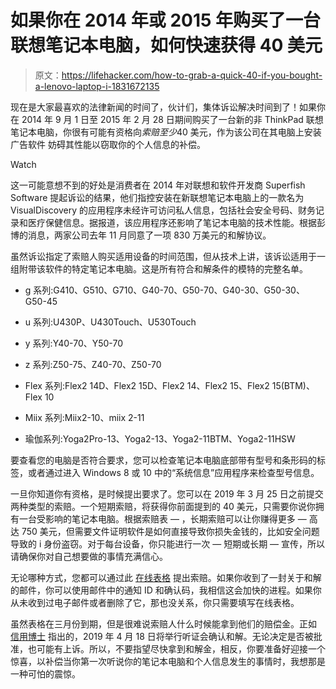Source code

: # 如果你在 2014 年或 2015 年购买了一台联想笔记本电脑，如何快速获得 40 美元

> 原文：<https://lifehacker.com/how-to-grab-a-quick-40-if-you-bought-a-lenovo-laptop-i-1831672135>

现在是大家最喜欢的法律新闻的时间了，伙计们，集体诉讼解决时间到了！如果你在 2014 年 9 月 1 日至 2015 年 2 月 28 日期间购买了一台新的非 ThinkPad 联想笔记本电脑，你很有可能有资格向*索赔至少*40 美元，作为该公司在其电脑上安装广告软件 妨碍其性能以窃取你的个人信息的补偿。

Watch

这一可能意想不到的好处是消费者在 2014 年对联想和软件开发商 Superfish Software 提起诉讼的结果，他们指控安装在新联想笔记本电脑上的一款名为 VisualDiscovery 的应用程序未经许可访问私人信息，包括社会安全号码、财务记录和医疗保健信息。据报道，该应用程序还影响了笔记本电脑的技术性能。根据彭博的消息，两家公司去年 11 月同意了一项 830 万美元的和解协议。

虽然诉讼指定了索赔人购买适用设备的时间范围，但从技术上讲，该诉讼适用于一组附带该软件的特定笔记本电脑。这是所有符合和解条件的模特的完整名单。

*   g 系列:G410、G510、G710、G40-70、G50-70、G40-30、G50-30、G50-45

*   u 系列:U430P、U430Touch、U530Touch

*   y 系列:Y40-70、Y50-70

*   z 系列:Z50-75、Z40-70、Z50-70

*   Flex 系列:Flex2 14D、Flex2 15D、Flex2 14、Flex2 15、Flex2 15(BTM)、Flex 10

*   Miix 系列:Miix2-10、miix 2-11

*   瑜伽系列:Yoga2Pro-13、Yoga2-13、Yoga2-11BTM、Yoga2-11HSW

要查看您的电脑是否符合要求，您可以检查笔记本电脑底部带有型号和条形码的标签，或者通过进入 Windows 8 或 10 中的“系统信息”应用程序来检查型号信息。

一旦你知道你有资格，是时候提出要求了。您可以在 2019 年 3 月 25 日之前提交两种类型的索赔。一个短期索赔，将获得你前面提到的 40 美元，只需要你说你拥有一台受影响的笔记本电脑。根据索赔表 — ，长期索赔可以让你赚得更多 — 高达 750 美元，但需要文件证明软件是如何直接导致你损失金钱的，比如安全问题导致的 i 身份盗窃。对于每台设备，你只能进行一次 — 短期或长期 — 宣传，所以请确保你对自己想要做的事情充满信心。

无论哪种方式，您都可以通过此 [在线表格](https://secureweb.onlineclaimfilings.com/len) 提出索赔。如果你收到了一封关于和解的邮件，你可以使用邮件中的通知 ID 和确认码，我相信这会加快的进程。如果你从未收到过电子邮件或者删除了它，那也没关系，你只需要填写在线表格。

虽然表格在三月份到期，但是很难说索赔人什么时候能拿到他们的赔偿金。正如 [信用博士](https://www.doctorofcredit.com/lenovo-class-action-get-an-estimated-40-if-you-bought-a-lenovo-laptop-in-2014-2015/) 指出的，2019 年 4 月 18 日将举行听证会确认和解。无论决定是否被批准，也可能有上诉。所以，不要指望尽快拿到和解金，相反，你要准备好迎接一个惊喜，以补偿当你第一次听说你的笔记本电脑和个人信息发生的事情时，我想那是一种可怕的震惊。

* _Exercise brief_
Reproduce each line of the records exactly, omitting any picture.

* _Written solution_
Source code

: # 如果你在 2014 年或 2015 年购买了一台联想笔记本电脑，如何快速获得 40 美元

> 原文：<https://lifehacker.com/how-to-grab-a-quick-40-if-you-bought-a-lenovo-laptop-i-1831672135>

现在是大家最喜欢的法律新闻的时间了，伙计们，集体诉讼解决时间到了！如果你在 2014 年 9 月 1 日至 2015 年 2 月 28 日期间购买了一台新的非 ThinkPad 联想笔记本电脑，你很有可能有资格向*索赔至少*40 美元，作为该公司在其电脑上安装广告软件 妨碍其性能以窃取你的个人信息的补偿。

Watch

这一可能意想不到的好处是消费者在 2014 年对联想和软件开发商 Superfish Software 提起诉讼的结果，他们指控安装在新联想笔记本电脑上的一款名为 VisualDiscovery 的应用程序未经许可访问私人信息，包括社会安全号码、财务记录和医疗保健信息。据报道，该应用程序还影响了笔记本电脑的技术性能。根据彭博的消息，两家公司去年 11 月同意了一项 830 万美元的和解协议。

虽然诉讼指定了索赔人购买适用设备的时间范围，但从技术上讲，该诉讼适用于一组附带该软件的特定笔记本电脑。这是所有符合和解条件的模特的完整名单。

*   g 系列:G410、G510、G710、G40-70、G50-70、G40-30、G50-30、G50-45

*   u 系列:U430P、U430Touch、U530Touch

*   y 系列:Y40-70、Y50-70

*   z 系列:Z50-75、Z40-70、Z50-70

*   Flex 系列:Flex2 14D、Flex2 15D、Flex2 14、Flex2 15、Flex2 15(BTM)、Flex 10

*   Miix 系列:Miix2-10、miix 2-11

*   瑜伽系列:Yoga2Pro-13、Yoga2-13、Yoga2-11BTM、Yoga2-11HSW

要查看您的电脑是否符合要求，您可以检查笔记本电脑底部带有型号和条形码的标签，或者通过进入 Windows 8 或 10 中的“系统信息”应用程序来检查型号信息。

一旦你知道你有资格，是时候提出要求了。您可以在 2019 年 3 月 25 日之前提交两种类型的索赔。一个短期索赔，将获得你前面提到的 40 美元，只需要你说你拥有一台受影响的笔记本电脑。根据索赔表 — ，长期索赔可以让你赚得更多 — 高达 750 美元，但需要文件证明软件是如何直接导致你损失金钱的，比如安全问题导致的 i 身份盗窃。对于每台设备，你只能进行一次 — 短期或长期 — 宣传，所以请确保你对自己想要做的事情充满信心。

无论哪种方式，您都可以通过此 [在线表格](https://secureweb.onlineclaimfilings.com/len) 提出索赔。如果你收到了一封关于和解的邮件，你可以使用邮件中的通知 ID 和确认码，我相信这会加快的进程。如果你从未收到过电子邮件或者删除了它，那也没关系，你只需要填写在线表格。

虽然表格在三月份到期，但是很难说索赔人什么时候能拿到他们的赔偿金。正如 [信用博士](https://www.doctorofcredit.com/lenovo-class-action-get-an-estimated-40-if-you-bought-a-lenovo-laptop-in-2014-2015/) 指出的，2019 年 4 月 18 日将举行听证会确认和解。无论决定是否被批准，也可能有上诉。所以，不要指望尽快拿到和解金，相反，你要准备好迎接一个惊喜，以补偿当你第一次听说你的笔记本电脑和个人信息发生的事情时，我想那是一种可怕的震惊。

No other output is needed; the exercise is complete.